WORK TO BE COMPLETED:
Find each line below that includes "dashboard", then copy it.
• • • • • • •
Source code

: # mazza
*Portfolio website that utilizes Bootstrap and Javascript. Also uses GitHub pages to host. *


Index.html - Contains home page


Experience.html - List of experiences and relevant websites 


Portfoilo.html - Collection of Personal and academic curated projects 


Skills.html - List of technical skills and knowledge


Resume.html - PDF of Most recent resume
• • • • • • •
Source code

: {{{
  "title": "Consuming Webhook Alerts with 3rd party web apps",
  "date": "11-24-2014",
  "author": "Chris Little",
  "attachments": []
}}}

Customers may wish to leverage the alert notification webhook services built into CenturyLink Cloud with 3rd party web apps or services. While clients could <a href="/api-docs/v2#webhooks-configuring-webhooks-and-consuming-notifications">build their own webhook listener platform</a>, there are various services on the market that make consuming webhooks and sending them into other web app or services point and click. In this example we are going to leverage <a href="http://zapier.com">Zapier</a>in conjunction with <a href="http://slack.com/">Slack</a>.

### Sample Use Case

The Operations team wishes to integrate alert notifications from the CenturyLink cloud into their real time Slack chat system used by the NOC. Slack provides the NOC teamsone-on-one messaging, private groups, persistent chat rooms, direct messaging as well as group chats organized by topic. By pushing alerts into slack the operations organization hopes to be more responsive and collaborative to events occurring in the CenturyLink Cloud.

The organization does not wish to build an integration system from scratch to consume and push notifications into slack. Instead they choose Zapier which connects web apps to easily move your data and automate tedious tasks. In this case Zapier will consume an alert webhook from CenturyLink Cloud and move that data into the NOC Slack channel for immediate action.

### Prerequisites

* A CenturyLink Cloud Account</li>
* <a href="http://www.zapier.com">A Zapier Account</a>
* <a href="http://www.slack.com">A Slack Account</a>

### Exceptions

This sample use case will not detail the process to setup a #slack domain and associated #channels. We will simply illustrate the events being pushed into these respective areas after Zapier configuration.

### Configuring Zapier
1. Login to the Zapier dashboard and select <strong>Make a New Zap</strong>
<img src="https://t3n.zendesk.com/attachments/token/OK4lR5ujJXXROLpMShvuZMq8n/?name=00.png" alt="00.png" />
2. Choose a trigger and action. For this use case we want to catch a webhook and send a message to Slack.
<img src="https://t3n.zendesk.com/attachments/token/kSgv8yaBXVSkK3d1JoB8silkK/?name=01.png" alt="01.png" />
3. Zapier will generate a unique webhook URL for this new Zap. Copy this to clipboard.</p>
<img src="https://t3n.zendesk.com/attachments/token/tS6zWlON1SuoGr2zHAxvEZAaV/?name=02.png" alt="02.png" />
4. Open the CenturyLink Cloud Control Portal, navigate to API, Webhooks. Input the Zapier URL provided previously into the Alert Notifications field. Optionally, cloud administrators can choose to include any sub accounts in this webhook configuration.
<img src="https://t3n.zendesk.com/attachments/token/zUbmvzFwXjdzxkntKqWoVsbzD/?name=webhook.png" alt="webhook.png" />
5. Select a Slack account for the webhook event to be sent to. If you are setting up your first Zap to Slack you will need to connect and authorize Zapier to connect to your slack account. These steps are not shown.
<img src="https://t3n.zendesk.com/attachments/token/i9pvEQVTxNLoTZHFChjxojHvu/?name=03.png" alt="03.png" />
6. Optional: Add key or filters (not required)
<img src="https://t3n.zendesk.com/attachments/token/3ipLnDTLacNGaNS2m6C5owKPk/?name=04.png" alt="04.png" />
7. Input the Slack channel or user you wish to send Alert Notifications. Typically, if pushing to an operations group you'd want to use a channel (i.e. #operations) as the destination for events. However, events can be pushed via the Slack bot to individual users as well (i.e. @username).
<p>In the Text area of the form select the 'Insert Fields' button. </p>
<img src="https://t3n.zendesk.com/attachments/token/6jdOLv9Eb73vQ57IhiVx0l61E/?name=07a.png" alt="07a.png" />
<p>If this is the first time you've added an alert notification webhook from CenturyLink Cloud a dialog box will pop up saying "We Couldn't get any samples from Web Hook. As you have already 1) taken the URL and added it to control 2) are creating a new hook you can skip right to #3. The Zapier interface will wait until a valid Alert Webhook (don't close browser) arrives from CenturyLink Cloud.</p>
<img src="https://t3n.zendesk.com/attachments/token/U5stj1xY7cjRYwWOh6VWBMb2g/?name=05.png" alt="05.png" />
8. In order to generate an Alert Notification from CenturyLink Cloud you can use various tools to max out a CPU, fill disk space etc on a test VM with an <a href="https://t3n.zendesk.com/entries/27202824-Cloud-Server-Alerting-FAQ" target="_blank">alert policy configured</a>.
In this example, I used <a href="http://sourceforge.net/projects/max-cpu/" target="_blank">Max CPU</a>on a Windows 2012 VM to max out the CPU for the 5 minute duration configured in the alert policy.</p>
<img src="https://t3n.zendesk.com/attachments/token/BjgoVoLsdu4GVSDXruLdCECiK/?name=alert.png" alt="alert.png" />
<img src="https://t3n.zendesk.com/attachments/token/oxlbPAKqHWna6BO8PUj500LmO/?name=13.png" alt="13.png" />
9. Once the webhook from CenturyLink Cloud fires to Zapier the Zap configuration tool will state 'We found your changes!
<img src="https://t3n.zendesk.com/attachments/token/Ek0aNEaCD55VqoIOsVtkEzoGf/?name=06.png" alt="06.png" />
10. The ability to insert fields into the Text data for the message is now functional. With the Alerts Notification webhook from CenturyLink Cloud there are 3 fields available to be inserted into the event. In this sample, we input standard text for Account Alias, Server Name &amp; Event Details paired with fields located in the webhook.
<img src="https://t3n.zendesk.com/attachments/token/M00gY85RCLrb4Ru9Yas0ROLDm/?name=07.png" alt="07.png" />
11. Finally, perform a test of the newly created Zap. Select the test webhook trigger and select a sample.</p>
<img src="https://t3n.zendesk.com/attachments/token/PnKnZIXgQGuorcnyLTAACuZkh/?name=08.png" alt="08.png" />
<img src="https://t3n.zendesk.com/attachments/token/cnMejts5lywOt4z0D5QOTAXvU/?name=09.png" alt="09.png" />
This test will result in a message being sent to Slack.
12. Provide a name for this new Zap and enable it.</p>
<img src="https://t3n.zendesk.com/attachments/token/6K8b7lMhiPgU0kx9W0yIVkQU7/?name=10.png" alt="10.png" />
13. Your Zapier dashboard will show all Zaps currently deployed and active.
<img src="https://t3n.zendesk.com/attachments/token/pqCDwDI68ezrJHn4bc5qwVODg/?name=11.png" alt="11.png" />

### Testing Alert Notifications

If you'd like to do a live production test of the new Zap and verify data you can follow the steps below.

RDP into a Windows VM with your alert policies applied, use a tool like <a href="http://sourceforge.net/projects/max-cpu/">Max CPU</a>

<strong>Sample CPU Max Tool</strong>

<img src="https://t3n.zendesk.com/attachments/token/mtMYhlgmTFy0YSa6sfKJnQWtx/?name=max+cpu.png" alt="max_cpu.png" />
• • • • • • •
SOLUTION FOR THIS TASK:
1. Login to the Zapier dashboard and select <strong>Make a New Zap</strong>
13. Your Zapier dashboard will show all Zaps currently deployed and active.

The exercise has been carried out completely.